Schlechteste Umsatzentwicklung seit 2009
Die Umsatzentwicklung 2017 war das schlechteste nach dem Krisenjahr 2009, an der Börse wird mittlerweile auch gegen WPP spekuliert. Sorrell machte vorübergehende zyklische Probleme und grundlegende strukturelle Schwierigkeiten dafür verantwortlich. Vor allem aber seien die Kunden schuld. Procter & Gamble und Unilever beispielsweise kürzen die Marketingbudgets. Im Wesentlichen steckt allerdings eine ganz andere Frage dahinter: Ist das Modell der Werbeholdings überhaupt noch zeitgemäß? Diese Frage kann derzeit noch niemand beantworten. Die Holdings müssen ihre Position als Vermittler zwischen Kunden und Medien behaupten und begründen, wollen sie mit Facebook und Google weiter mithalten. In Beratungsfragen greifen einige Konzerne mittlerweile lieber auf die Dienste klassischer Unternehmensberatungen wie Accenture oder externe Digitalberater zurück. Konzerne wie Omnicom und Publicis scheinen darauf besser vorbereitet.

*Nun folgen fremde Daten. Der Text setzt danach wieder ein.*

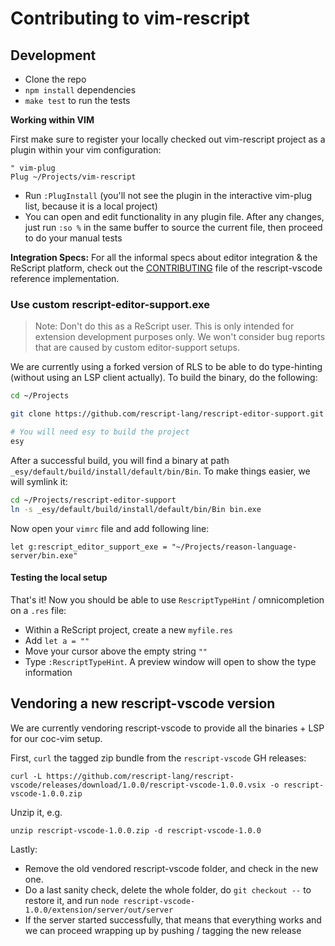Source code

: # Contributing to vim-rescript

## Development

- Clone the repo
- `npm install` dependencies
- `make test` to run the tests

**Working within VIM**

First make sure to register your locally checked out vim-rescript project as a plugin within your vim configuration:

```vim
" vim-plug
Plug ~/Projects/vim-rescript
```

- Run `:PlugInstall` (you'll not see the plugin in the interactive vim-plug list, because it is a local project)
- You can open and edit functionality in any plugin file. After any changes, just run `:so %` in the same buffer to source the current file, then proceed to do your manual tests

**Integration Specs:**
For all the informal specs about editor integration & the ReScript platform, check out the [CONTRIBUTING](https://github.com/rescript-lang/rescript-vscode/blob/master/CONTRIBUTING.md) file of the rescript-vscode reference implementation.

### Use custom rescript-editor-support.exe

> Note: Don't do this as a ReScript user. This is only intended for extension development purposes only.
> We won't consider bug reports that are caused by custom editor-support setups.

We are currently using a forked version of RLS to be able to do type-hinting (without using an LSP client actually). To build the binary, do the following:

```bash
cd ~/Projects

git clone https://github.com/rescript-lang/rescript-editor-support.git

# You will need esy to build the project
esy
```

After a successful build, you will find a binary at path `_esy/default/build/install/default/bin/Bin`. To make things easier, we will symlink it:

```bash
cd ~/Projects/rescript-editor-support
ln -s _esy/default/build/install/default/bin/Bin bin.exe
```

Now open your `vimrc` file and add following line:

```vim
let g:rescript_editor_support_exe = "~/Projects/reason-language-server/bin.exe"
```

#### Testing the local setup

That's it! Now you should be able to use `RescriptTypeHint` / omnicompletion on a `.res` file:

- Within a ReScript project, create a new `myfile.res`
- Add `let a = ""`
- Move your cursor above the empty string `""`
- Type `:RescriptTypeHint`. A preview window will open to show the type information



## Vendoring a new rescript-vscode version

We are currently vendoring rescript-vscode to provide all the binaries + LSP for our coc-vim setup.

First, `curl` the tagged zip bundle from the `rescript-vscode` GH releases:

```
curl -L https://github.com/rescript-lang/rescript-vscode/releases/download/1.0.0/rescript-vscode-1.0.0.vsix -o rescript-vscode-1.0.0.zip
```

Unzip it, e.g.

```
unzip rescript-vscode-1.0.0.zip -d rescript-vscode-1.0.0
```

Lastly:

- Remove the old vendored rescript-vscode folder, and check in the new one.
- Do a last sanity check, delete the whole folder, do `git checkout --` to restore it, and run `node rescript-vscode-1.0.0/extension/server/out/server`
- If the server started successfully, that means that everything works and we can proceed wrapping up by pushing / tagging the new release
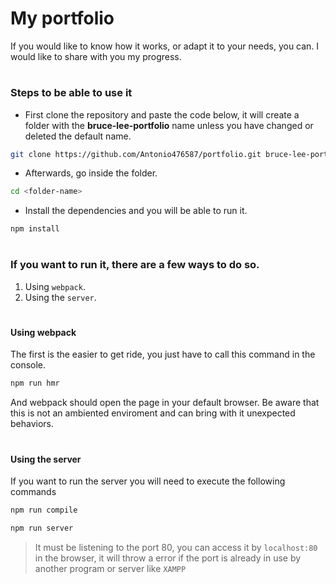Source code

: # My portfolio

If you would like to know how it works, or adapt it to your needs, you can. I would like to share with you my progress.

#

### Steps to be able to use it

- First clone the repository and paste the code below, it will create a folder with the **bruce-lee-portfolio** name unless you have changed or deleted the default name.

``` bash
git clone https://github.com/Antonio476587/portfolio.git bruce-lee-portfolio
```

- Afterwards, go inside the folder.

``` bash
cd <folder-name>
```

- Install the dependencies and you will be able to run it.

``` bash
npm install
```

#

### If you want to run it, there are a few ways to do so.

1. Using `webpack`.
2. Using the `server`.

#

#### Using webpack

The first is the easier to get ride, you just have to call this command in the console.

``` bash
npm run hmr
```

And webpack should open the page in your default browser. Be aware that this is not an ambiented enviroment and can bring with it unexpected behaviors.

#

#### Using the server

If you want to run the server you will need to execute the following commands

``` bash
npm run compile

npm run server
```

> It must be listening to the port 80, you can access it by `localhost:80` in the browser, it will throw a error if the port is already in use by another program or server like `XAMPP`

Die Aktie von WPP hat mittlerweile ein Drittel ihres Werts verloren. Erst jetzt, zu seinem Ausstieg, gibt sich Sorrell demütiger. Er sei traurig, teilte er zum Ende seiner CEO-Funktion mit, handele aber im Geschäftsinteresse. Für die weltweit 200.000 WPP-Mitarbeiter wäre es unter Umständen besser gewesen, wenn Sorrell nicht bis zum Ende auf seiner angestammten Linie beharrt und vorausschauender gehandelt hätte. Noch verwaltete WPP immerhin Werbegelder in Höhe von rund 64 Mrd. Euro.